The Supreme Court has had a mixed record on Voting Rights Act cases over the past decade. In 2013, it nullified a key provision of the law that required Southern states to check in with the federal government before making changes to their own voting laws.

Earlier this year, the court ruled in favor of plaintiffs who filed a Voting Rights Act case against the state of Alabama that determined the Republican-led state Legislature had illegally diluted Black voters’ ability to choose their elected leaders and have their policy views represented as it relates to congressional maps.

Hughes also pointed out Chief Justice John Roberts and Trump-appointed Justice Brett Kavanaugh sided with the Supreme Court’s liberal justices in their 5-4 decision on the Alabama Voting Rights Act case, Allen v. Milligan, earlier this year.

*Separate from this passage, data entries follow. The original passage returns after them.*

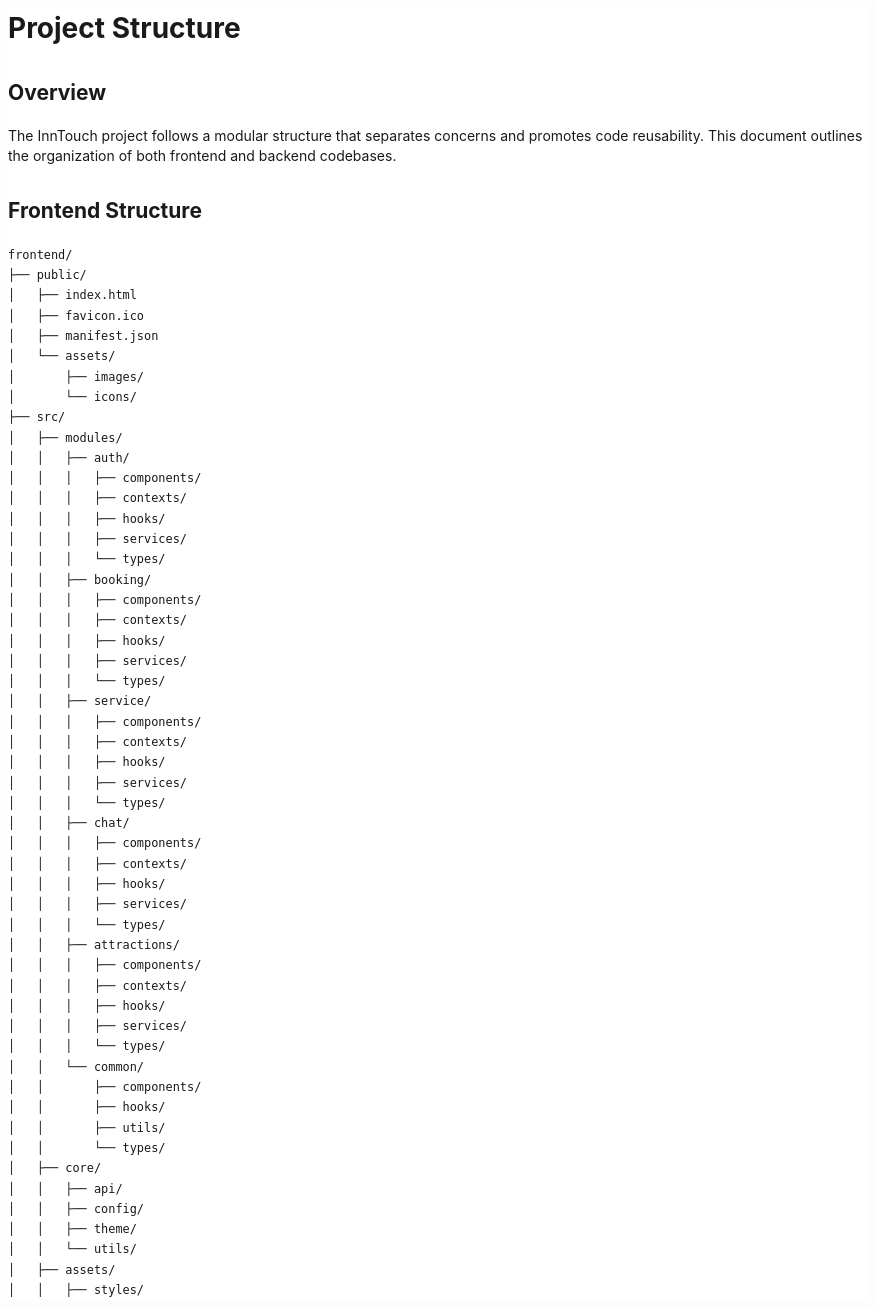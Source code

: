# Project Structure

## Overview

The InnTouch project follows a modular structure that separates concerns and promotes code reusability. This document outlines the organization of both frontend and backend codebases.

## Frontend Structure

```
frontend/
├── public/
│   ├── index.html
│   ├── favicon.ico
│   ├── manifest.json
│   └── assets/
│       ├── images/
│       └── icons/
├── src/
│   ├── modules/
│   │   ├── auth/
│   │   │   ├── components/
│   │   │   ├── contexts/
│   │   │   ├── hooks/
│   │   │   ├── services/
│   │   │   └── types/
│   │   ├── booking/
│   │   │   ├── components/
│   │   │   ├── contexts/
│   │   │   ├── hooks/
│   │   │   ├── services/
│   │   │   └── types/
│   │   ├── service/
│   │   │   ├── components/
│   │   │   ├── contexts/
│   │   │   ├── hooks/
│   │   │   ├── services/
│   │   │   └── types/
│   │   ├── chat/
│   │   │   ├── components/
│   │   │   ├── contexts/
│   │   │   ├── hooks/
│   │   │   ├── services/
│   │   │   └── types/
│   │   ├── attractions/
│   │   │   ├── components/
│   │   │   ├── contexts/
│   │   │   ├── hooks/
│   │   │   ├── services/
│   │   │   └── types/
│   │   └── common/
│   │       ├── components/
│   │       ├── hooks/
│   │       ├── utils/
│   │       └── types/
│   ├── core/
│   │   ├── api/
│   │   ├── config/
│   │   ├── theme/
│   │   └── utils/
│   ├── assets/
│   │   ├── styles/
```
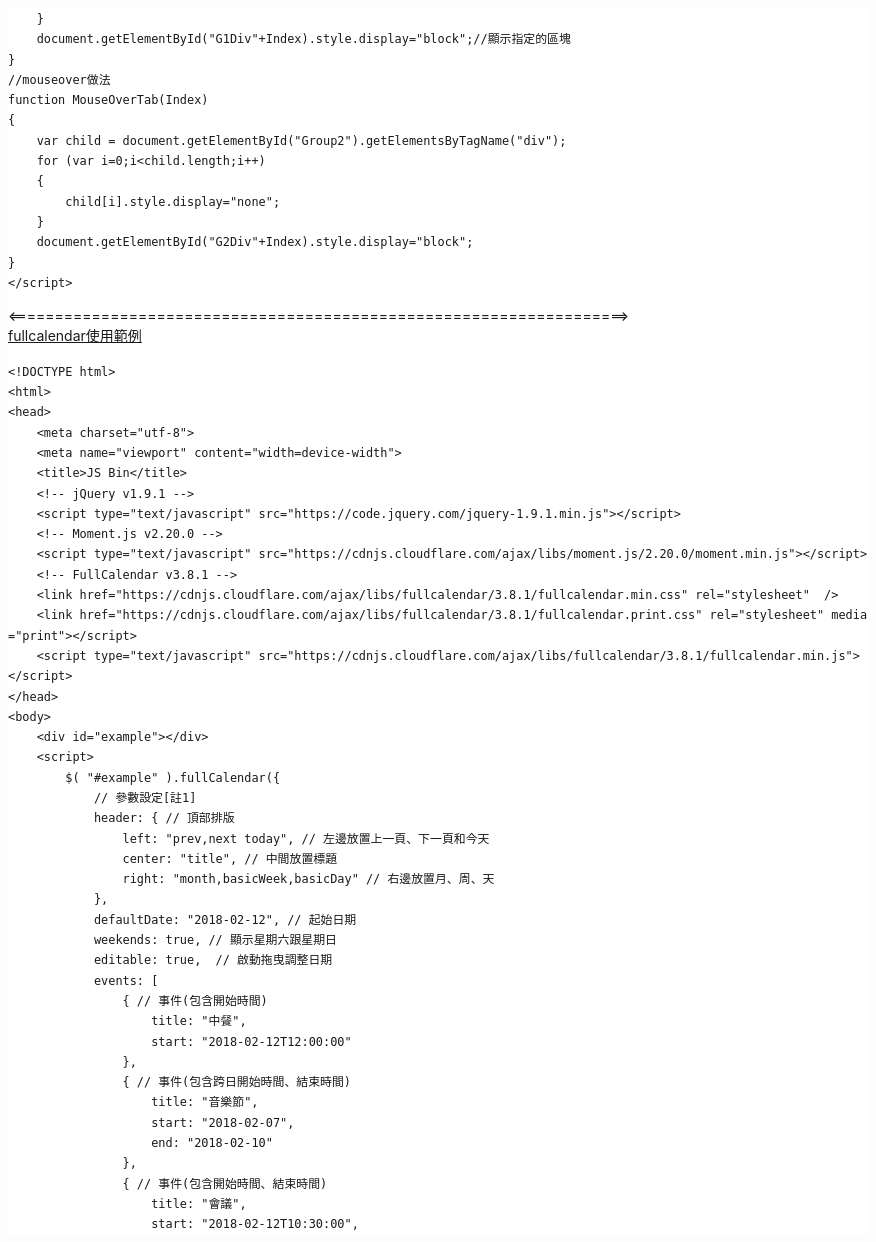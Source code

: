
 ```
    }    
    document.getElementById("G1Div"+Index).style.display="block";//顯示指定的區塊
}
//mouseover做法
function MouseOverTab(Index)
{    
    var child = document.getElementById("Group2").getElementsByTagName("div");
    for (var i=0;i<child.length;i++)
    {
        child[i].style.display="none";
    }    
    document.getElementById("G2Div"+Index).style.display="block";
}
</script>
```
<===================================================================><br>
<a id="c30" href="#top">fullcalendar使用範例</a>
```
<!DOCTYPE html>
<html>
<head>
	<meta charset="utf-8">
	<meta name="viewport" content="width=device-width">
	<title>JS Bin</title>
	<!-- jQuery v1.9.1 -->
	<script type="text/javascript" src="https://code.jquery.com/jquery-1.9.1.min.js"></script>
	<!-- Moment.js v2.20.0 -->
	<script type="text/javascript" src="https://cdnjs.cloudflare.com/ajax/libs/moment.js/2.20.0/moment.min.js"></script>
	<!-- FullCalendar v3.8.1 -->
	<link href="https://cdnjs.cloudflare.com/ajax/libs/fullcalendar/3.8.1/fullcalendar.min.css" rel="stylesheet"  />
	<link href="https://cdnjs.cloudflare.com/ajax/libs/fullcalendar/3.8.1/fullcalendar.print.css" rel="stylesheet" media="print"></script>
	<script type="text/javascript" src="https://cdnjs.cloudflare.com/ajax/libs/fullcalendar/3.8.1/fullcalendar.min.js"></script>
</head>
<body>
	<div id="example"></div>
	<script>
		$( "#example" ).fullCalendar({
			// 參數設定[註1]
			header: { // 頂部排版
				left: "prev,next today", // 左邊放置上一頁、下一頁和今天
				center: "title", // 中間放置標題
				right: "month,basicWeek,basicDay" // 右邊放置月、周、天
			},
			defaultDate: "2018-02-12", // 起始日期
			weekends: true, // 顯示星期六跟星期日
			editable: true,  // 啟動拖曳調整日期
			events: [ 
				{ // 事件(包含開始時間)
					title: "中餐",
					start: "2018-02-12T12:00:00"
				},
				{ // 事件(包含跨日開始時間、結束時間)
					title: "音樂節",
					start: "2018-02-07",
					end: "2018-02-10"
				},
				{ // 事件(包含開始時間、結束時間)
					title: "會議",
					start: "2018-02-12T10:30:00",
```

That decision, she noted, was partly based on the ratio of Black citizens and majority-Black voting districts in Alabama. She pointed out Georgia’s Black population (33.1%) is even greater than Alabama’s (26.8%).

How will redistricting affect Black voters?

State lawmakers have nine days to redraw Georgia’s political maps to include five new majority-Black state House districts, two additional majority-Black state Senate districts, and another majority-Black U.S. congressional district in west-metro Atlanta.

The likely outcome of these changes will be more Black lawmakers winning elections in Georgia beginning next year and an increased ability for them to influence policy at the state level, according to University of Georgia political science professor Charles Bullock III.

Black voters overwhelmingly favor Democrats in elections, Bullock noted, even though recent polls show declining Black support for President Joe Biden. Bullock said more majority-Black districts will likely reduce GOP majorities by five in the state House and two in the state Senate.

Right now, there are 33 Republicans and 23 Democrats in the state Senate, not including the lieutenant governor. The state House has 78 Democrats and 102 Republicans.

“I expect we’re going to see a map that’s going to be very favorable to Democrats,” Bullock said. “Some of the goals that Black citizens might like to have are probably going to be that much more likely to be enacted.”

‘Sweeping change’?

Backing the Eighth Circuit’s decision would be a “sweeping change” that affects the court’s most recent rulings in Voting Rights Act lawsuits that also were filed by private plaintiffs, according to Garabadu, whose clients still have to contend with an appeal of the Oct. 26 federal district court ruling in Georgia.

“We’re still optimistic that we’ll prevail on this argument here in the Eleventh Circuit and that this [Eighth Circuit] ruling won’t be expanded out to the rest of the country,” he said.